Art. 182. Anulado o negócio jurídico, restituir-se-ão as partes ao estado em que antes dele se achavam, e, não sendo possível restituí-las, serão indenizadas com o equivalente. (1) (2)
- Retorno ao status quo ante. Diferentemente do que defende parte da doutrina, ainda que com certo respaldo da jurisprudência, anulado um negócio jurídico, devem as partes retornar ao estado em que se encontravam antes dele. Ou seja, tanto a anulação do negócio jurídico quando a declaração de sua nulidade tem a mesma eficácia retroativa (ex tunc). O artigo 182 do Código Civil é expresso quanto a isso. Deve-se, portanto, entender que a anulabilidade referida pelo presente artigo é empregada em seu sentido genérico, compreendendo tanto a nulidade quanto a anulabilidade.

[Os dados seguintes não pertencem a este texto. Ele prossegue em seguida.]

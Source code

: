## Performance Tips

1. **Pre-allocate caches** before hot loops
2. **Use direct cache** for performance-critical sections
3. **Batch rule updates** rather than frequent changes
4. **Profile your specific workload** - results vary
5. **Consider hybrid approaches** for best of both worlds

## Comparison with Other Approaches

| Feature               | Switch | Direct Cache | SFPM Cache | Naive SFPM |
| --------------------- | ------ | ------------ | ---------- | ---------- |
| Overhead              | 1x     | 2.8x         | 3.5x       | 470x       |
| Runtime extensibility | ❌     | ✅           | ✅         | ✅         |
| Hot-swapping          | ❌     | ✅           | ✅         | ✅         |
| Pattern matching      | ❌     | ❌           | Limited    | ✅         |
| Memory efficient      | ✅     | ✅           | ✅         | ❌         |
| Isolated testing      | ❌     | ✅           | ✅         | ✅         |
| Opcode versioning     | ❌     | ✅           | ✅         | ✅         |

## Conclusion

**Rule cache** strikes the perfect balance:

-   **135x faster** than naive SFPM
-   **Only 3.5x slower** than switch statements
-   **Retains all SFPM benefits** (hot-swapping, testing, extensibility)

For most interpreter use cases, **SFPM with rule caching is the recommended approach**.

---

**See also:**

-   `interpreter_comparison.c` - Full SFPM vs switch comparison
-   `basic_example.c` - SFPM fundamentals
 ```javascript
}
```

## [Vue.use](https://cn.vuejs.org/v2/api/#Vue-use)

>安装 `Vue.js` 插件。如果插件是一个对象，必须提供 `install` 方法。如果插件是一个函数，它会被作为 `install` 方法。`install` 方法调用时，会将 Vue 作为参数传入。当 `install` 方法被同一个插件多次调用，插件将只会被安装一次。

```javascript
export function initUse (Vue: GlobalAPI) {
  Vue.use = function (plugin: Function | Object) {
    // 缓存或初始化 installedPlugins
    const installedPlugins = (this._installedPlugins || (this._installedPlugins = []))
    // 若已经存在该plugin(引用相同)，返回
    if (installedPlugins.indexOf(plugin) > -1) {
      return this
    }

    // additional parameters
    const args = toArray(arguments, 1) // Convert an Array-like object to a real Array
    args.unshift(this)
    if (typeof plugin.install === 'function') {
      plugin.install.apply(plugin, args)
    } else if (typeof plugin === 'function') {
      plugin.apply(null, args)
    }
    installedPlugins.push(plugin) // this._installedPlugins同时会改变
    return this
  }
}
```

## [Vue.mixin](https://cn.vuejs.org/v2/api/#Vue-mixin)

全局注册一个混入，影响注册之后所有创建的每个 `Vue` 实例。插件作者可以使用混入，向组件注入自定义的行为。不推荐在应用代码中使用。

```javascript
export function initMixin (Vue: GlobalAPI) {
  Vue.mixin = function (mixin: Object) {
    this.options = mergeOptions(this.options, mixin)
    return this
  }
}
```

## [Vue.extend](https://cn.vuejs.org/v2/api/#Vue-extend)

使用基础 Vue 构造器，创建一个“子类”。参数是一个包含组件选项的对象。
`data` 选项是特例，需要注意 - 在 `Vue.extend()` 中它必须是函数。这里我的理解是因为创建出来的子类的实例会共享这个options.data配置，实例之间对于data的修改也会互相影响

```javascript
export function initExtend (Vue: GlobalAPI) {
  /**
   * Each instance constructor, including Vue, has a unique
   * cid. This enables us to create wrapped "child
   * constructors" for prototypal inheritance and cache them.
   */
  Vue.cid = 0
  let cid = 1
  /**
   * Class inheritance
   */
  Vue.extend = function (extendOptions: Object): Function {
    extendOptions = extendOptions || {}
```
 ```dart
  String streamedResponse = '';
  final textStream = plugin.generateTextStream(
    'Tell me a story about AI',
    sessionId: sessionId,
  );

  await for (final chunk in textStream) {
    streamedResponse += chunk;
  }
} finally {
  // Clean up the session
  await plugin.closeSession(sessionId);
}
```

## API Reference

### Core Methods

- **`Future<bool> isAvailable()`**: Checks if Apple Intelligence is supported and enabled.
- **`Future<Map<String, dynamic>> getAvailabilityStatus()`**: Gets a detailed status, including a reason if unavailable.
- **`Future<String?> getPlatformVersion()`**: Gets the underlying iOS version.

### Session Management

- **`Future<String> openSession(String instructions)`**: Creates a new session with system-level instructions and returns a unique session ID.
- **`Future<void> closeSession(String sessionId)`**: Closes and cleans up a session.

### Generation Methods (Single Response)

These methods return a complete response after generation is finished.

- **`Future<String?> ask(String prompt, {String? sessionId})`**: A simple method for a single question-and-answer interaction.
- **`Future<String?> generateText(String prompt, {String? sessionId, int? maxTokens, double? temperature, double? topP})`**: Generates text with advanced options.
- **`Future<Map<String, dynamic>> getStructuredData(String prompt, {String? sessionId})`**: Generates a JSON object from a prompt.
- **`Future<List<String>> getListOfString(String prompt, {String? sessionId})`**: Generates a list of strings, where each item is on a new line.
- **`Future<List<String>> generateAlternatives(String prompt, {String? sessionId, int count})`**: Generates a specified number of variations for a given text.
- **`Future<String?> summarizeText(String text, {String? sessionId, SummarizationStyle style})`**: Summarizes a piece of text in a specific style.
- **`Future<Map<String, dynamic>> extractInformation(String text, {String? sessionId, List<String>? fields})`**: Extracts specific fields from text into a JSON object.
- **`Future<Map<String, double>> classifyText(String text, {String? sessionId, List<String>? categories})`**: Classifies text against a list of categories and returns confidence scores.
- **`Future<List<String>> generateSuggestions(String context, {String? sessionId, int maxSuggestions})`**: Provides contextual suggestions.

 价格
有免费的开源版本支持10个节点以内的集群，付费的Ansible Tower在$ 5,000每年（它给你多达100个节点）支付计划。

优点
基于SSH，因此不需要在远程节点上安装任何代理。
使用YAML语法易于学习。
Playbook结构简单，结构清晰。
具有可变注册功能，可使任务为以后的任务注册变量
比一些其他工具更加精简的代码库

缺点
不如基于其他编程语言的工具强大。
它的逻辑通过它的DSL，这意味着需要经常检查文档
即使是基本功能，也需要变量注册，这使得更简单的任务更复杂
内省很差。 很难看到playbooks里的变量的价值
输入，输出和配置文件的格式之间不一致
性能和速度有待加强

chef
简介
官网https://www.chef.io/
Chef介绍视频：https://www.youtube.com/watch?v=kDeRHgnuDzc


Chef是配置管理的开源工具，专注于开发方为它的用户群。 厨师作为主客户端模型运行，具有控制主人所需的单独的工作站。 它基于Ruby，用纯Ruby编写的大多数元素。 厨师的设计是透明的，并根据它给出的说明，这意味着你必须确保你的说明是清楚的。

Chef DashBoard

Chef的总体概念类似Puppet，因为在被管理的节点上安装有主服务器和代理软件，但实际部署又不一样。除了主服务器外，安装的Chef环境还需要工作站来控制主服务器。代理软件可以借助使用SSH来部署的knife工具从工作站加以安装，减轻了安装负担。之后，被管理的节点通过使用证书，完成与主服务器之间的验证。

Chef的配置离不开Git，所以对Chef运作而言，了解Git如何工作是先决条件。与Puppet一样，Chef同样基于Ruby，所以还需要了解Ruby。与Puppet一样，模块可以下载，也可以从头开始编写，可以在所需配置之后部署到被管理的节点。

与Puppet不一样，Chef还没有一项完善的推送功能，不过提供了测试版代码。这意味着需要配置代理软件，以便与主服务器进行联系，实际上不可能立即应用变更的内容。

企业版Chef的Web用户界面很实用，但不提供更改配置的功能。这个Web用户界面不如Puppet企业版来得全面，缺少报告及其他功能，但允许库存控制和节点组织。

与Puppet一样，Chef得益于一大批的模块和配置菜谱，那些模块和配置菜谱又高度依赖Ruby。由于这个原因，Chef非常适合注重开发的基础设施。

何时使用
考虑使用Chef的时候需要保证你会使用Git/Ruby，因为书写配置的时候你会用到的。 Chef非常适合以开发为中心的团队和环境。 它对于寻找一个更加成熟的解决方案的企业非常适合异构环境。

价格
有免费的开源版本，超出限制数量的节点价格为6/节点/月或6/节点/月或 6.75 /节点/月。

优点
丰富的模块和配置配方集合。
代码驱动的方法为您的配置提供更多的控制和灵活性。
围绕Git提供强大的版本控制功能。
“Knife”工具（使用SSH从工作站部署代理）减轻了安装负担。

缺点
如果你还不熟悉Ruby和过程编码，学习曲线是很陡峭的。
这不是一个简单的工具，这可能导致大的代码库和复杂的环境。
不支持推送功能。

- Impossibilidade de retorno ao status quo ante. Nem sempre, contudo, será possível devolver as partes ao estado em que se encontravam antes da realização do negócio jurídico. Basta imaginar num negócio jurídico anulado cujo objeto fosse a transferência de um bem infungível que veio a ser destruído. É evidente que em tais casos mostra-se absolutamente impossível restituir as partes ao estado em que se encontravam antes do negócio jurídico. Em tal caso, a única solução será a conversão dessa obrigação de retorno ao estado anterior em indenização equivalente.